História Experimental: Uma Parte da História do Homem que Sabia Voltar no Tempo

Existia um homem que sabia o segredo de voltar no tempo. Não, infelizmente não era uma máquina do tempo onde as pessoas entravam e, com o aperto de uma alavanca, podiam esperar ser transportadas para onde quisessem no tempo enquanto tomavam um delicioso refresco. Aliás, limonadas sempre estragam quando você viaja no tempo. Não, essa história é sobre tal segredo.

O homem estava sentado na sala assistindo a televisão. Sua pele negra ganhava pequenos reflexos no couro nu de sua cabeça e no rosto oleoso, reflexos feitos pela iluminação que partia do televisor antigo. A cada segundo que passava, risos emergiam do televisor, invadindo a cabeça do homem. A cada segundo que passava, aquele programa estava mais enfadonho. Depois de um dia inteiro assistindo aquele mesmo canal, ele decidiu levantar, mas demorou-se olhando para a tela da televisão desligada. Por um segundo, viu em seu reflexo um homem com aparência de 50 anos, com barba rala cheia de imperfeições. Os cabelos ausentes na cabeça pareciam ter-se unido na altura de sua sobrancelha grossa. Os olhos estavam cheios de marcas profundas de cansaço. Olhou através da janela sem vidro do cômodo onde estava. Uma chuva caía em plena madrugada no meio da rua.

Decidiu levantar. O pequeno banco onde estivera sentado, agora serviria de pequeno banco na cozinha daquela casa simples. Foi até lá e abriu a dupla caixa de isopor que servia como geladeira. Pegou uma embalagem de leite fechada e foi até o fogão velho, que também podia ser chamado de mesa de jantar. Pegou um copo sujo que estava em cima do fogão e começou a preenchê-lo.

Enquanto este último era preenchido, o homem olhava o leite fluir da embalagem. Em um segundo, o homem pensou entender o tempo. No próximo segundo, ele soube como voltar no tempo. Sim, parecia tão claro agora.

"O leite enche o copo. Enquanto o leite enche o copo, consigo sentir o movimento de um morcego pendurado no meu telhado, também consigo perceber a chuva cair lá fora na rua e o zumbido da televisão que desliguei agora. Imagino agora, o tempo como uma linha comprida, onde Deus apenas deixa nos movermos para frente."

"Enquanto todas essas coisas que descrevi movem-se pra frente, eu também me movo. Mas como percebo isso? Percebo pela minha memória. Ela grava os instantes do tempo e os coloca em uma ordem pra mim. Mas e se voltar no tempo implique não necessariamente se lembrar de que você voltou no tempo, e sim esquecer? E se voltar no tempo não necessariamente implique esquecer, mas sim 'desviver', ou seja, quem vive, avança no tempo, quem 'desvive', retorna no tempo."
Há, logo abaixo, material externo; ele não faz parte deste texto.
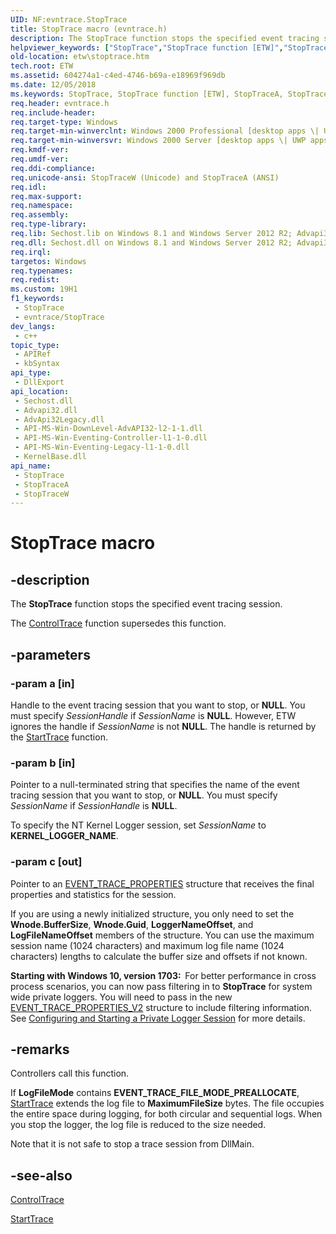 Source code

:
 ```yaml
---
UID: NF:evntrace.StopTrace
title: StopTrace macro (evntrace.h)
description: The StopTrace function stops the specified event tracing session. The ControlTrace function supersedes this function.
helpviewer_keywords: ["StopTrace","StopTrace function [ETW]","StopTraceA","StopTraceW","_evt_stoptrace","base.stoptrace","etw.stoptrace","evntrace/StopTrace","evntrace/StopTraceA","evntrace/StopTraceW"]
old-location: etw\stoptrace.htm
tech.root: ETW
ms.assetid: 604274a1-c4ed-4746-b69a-e18969f969db
ms.date: 12/05/2018
ms.keywords: StopTrace, StopTrace function [ETW], StopTraceA, StopTraceW, _evt_stoptrace, base.stoptrace, etw.stoptrace, evntrace/StopTrace, evntrace/StopTraceA, evntrace/StopTraceW
req.header: evntrace.h
req.include-header: 
req.target-type: Windows
req.target-min-winverclnt: Windows 2000 Professional [desktop apps \| UWP apps]
req.target-min-winversvr: Windows 2000 Server [desktop apps \| UWP apps]
req.kmdf-ver: 
req.umdf-ver: 
req.ddi-compliance: 
req.unicode-ansi: StopTraceW (Unicode) and StopTraceA (ANSI)
req.idl: 
req.max-support: 
req.namespace: 
req.assembly: 
req.type-library: 
req.lib: Sechost.lib on Windows 8.1 and Windows Server 2012 R2; Advapi32.lib on Windows 8, Windows Server 2012, Windows 7, Windows Server 2008 R2, Windows Server 2008, Windows Vista and Windows XP
req.dll: Sechost.dll on Windows 8.1 and Windows Server 2012 R2; Advapi32.dll on Windows 8, Windows Server 2012, Windows 7, Windows Server 2008 R2, Windows Server 2008, Windows Vista and Windows XP
req.irql: 
targetos: Windows
req.typenames: 
req.redist: 
ms.custom: 19H1
f1_keywords:
 - StopTrace
 - evntrace/StopTrace
dev_langs:
 - c++
topic_type:
 - APIRef
 - kbSyntax
api_type:
 - DllExport
api_location:
 - Sechost.dll
 - Advapi32.dll
 - AdvApi32Legacy.dll
 - API-MS-Win-DownLevel-AdvAPI32-l2-1-1.dll
 - API-MS-Win-Eventing-Controller-l1-1-0.dll
 - API-MS-Win-Eventing-Legacy-l1-1-0.dll
 - KernelBase.dll
api_name:
 - StopTrace
 - StopTraceA
 - StopTraceW
---
```


# StopTrace macro


## -description

The 
<b>StopTrace</b> function stops the specified event tracing session. 
   

The 
<a href="https://docs.microsoft.com/windows/desktop/ETW/controltrace">ControlTrace</a> function supersedes this function.

## -parameters

### -param a [in]

Handle to the event tracing session that you want to stop, or <b>NULL</b>. You must 
      specify <i>SessionHandle</i> if <i>SessionName</i> is 
      <b>NULL</b>. However, ETW ignores the handle if <i>SessionName</i> is not 
      <b>NULL</b>. The handle is returned by the 
      <a href="https://docs.microsoft.com/windows/desktop/ETW/starttrace">StartTrace</a> function.

### -param b [in]

Pointer to a null-terminated string that specifies the name of the event tracing session that you want to 
      stop, or <b>NULL</b>. You must specify <i>SessionName</i> if 
      <i>SessionHandle</i> is <b>NULL</b>.

To specify the NT Kernel Logger session, set <i>SessionName</i> to 
      <b>KERNEL_LOGGER_NAME</b>.

### -param c [out]

Pointer to an <a href="https://docs.microsoft.com/windows/desktop/ETW/event-trace-properties">EVENT_TRACE_PROPERTIES</a> 
      structure that receives the final properties and statistics for the session.

If you are using a newly 
      initialized structure, you only need to set the <b>Wnode.BufferSize</b>, 
      <b>Wnode.Guid</b>,  <b>LoggerNameOffset</b>, and 
      <b>LogFileNameOffset</b> members of the structure. You can use the maximum session name 
      (1024 characters) and maximum log file name (1024 characters) lengths to calculate the buffer size and offsets 
      if not known. 

<b>Starting with Windows 10, version 1703:  </b>For better performance in cross process scenarios, you can now pass filtering in to <b>StopTrace</b> for  system wide private loggers. You will need to pass in the new <a href="https://docs.microsoft.com/windows/desktop/ETW/event-trace-properties-v2">EVENT_TRACE_PROPERTIES_V2</a> structure to include filtering information. See <a href="https://docs.microsoft.com/windows/desktop/ETW/configuring-and-starting-a-private-logger-session">Configuring and Starting a Private Logger Session</a> for more details.

## -remarks

Controllers call this function.

If <b>LogFileMode</b> contains <b>EVENT_TRACE_FILE_MODE_PREALLOCATE</b>, 
    <a href="https://docs.microsoft.com/windows/desktop/ETW/starttrace">StartTrace</a> extends the log file to 
    <b>MaximumFileSize</b> bytes. The file occupies the entire space during logging, for both 
    circular and sequential logs. When you stop the logger, the log file is reduced to the size needed.

Note that it is not safe to stop a trace session from DllMain.

## -see-also

<a href="https://docs.microsoft.com/windows/desktop/ETW/controltrace">ControlTrace</a>



<a href="https://docs.microsoft.com/windows/desktop/ETW/starttrace">StartTrace</a>


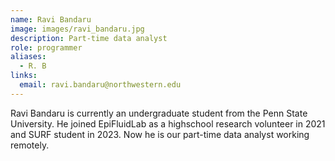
 ```yaml
---
name: Ravi Bandaru
image: images/ravi_bandaru.jpg
description: Part-time data analyst
role: programmer
aliases:
  - R. B
links:
  email: ravi.bandaru@northwestern.edu
---
```

Ravi Bandaru is currently an undergraduate student from the Penn State University. He joined EpiFluidLab as a highschool research volunteer in 2021 and SURF student in 2023. Now he is our part-time data analyst working remotely.  
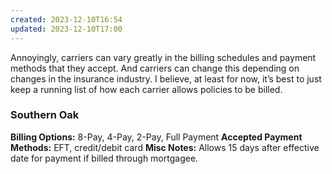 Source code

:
```yaml
---
created: 2023-12-10T16:54
updated: 2023-12-10T17:00
---
```

Annoyingly, carriers can vary greatly in the billing schedules and payment methods that they accept. And carriers can change this depending on changes in the insurance industry. I believe, at least for now, it’s best to just keep a running list of how each carrier allows policies to be billed.

### Southern Oak
**Billing Options:** 8-Pay, 4-Pay, 2-Pay, Full Payment 
**Accepted Payment Methods:** EFT, credit/debit card
**Misc Notes:** Allows 15 days after effective date for payment if billed through mortgagee.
"Mas como eu posso desviver minha vida? Ao menos para vivê-la novamente, outra vez? Será que Deus permitiria a mim voltar? Porque não? Ele me deu um livre-arbítrio, eu posso decidir."

Enquanto pensava isso, o homem percebia mais sobre esse novo conceito. Sua carne não estava ligada ao tempo, mas apenas moldada por ele. Talvez, se ele pudesse se refazer, de dentro para fora, com novas percepções, novas forças de vontade, talvez...

O homem então começou a desviver, a voltar no tempo. Mas nunca lembrou que estava voltando, porque o instante que ele teve a percepção de que voltar seria desviver, nunca aconteceu. E todos os instantes eram os mesmos, mas apenas em alguns ele teve o Dejavù de está-los vivendo uma segunda (?) vez.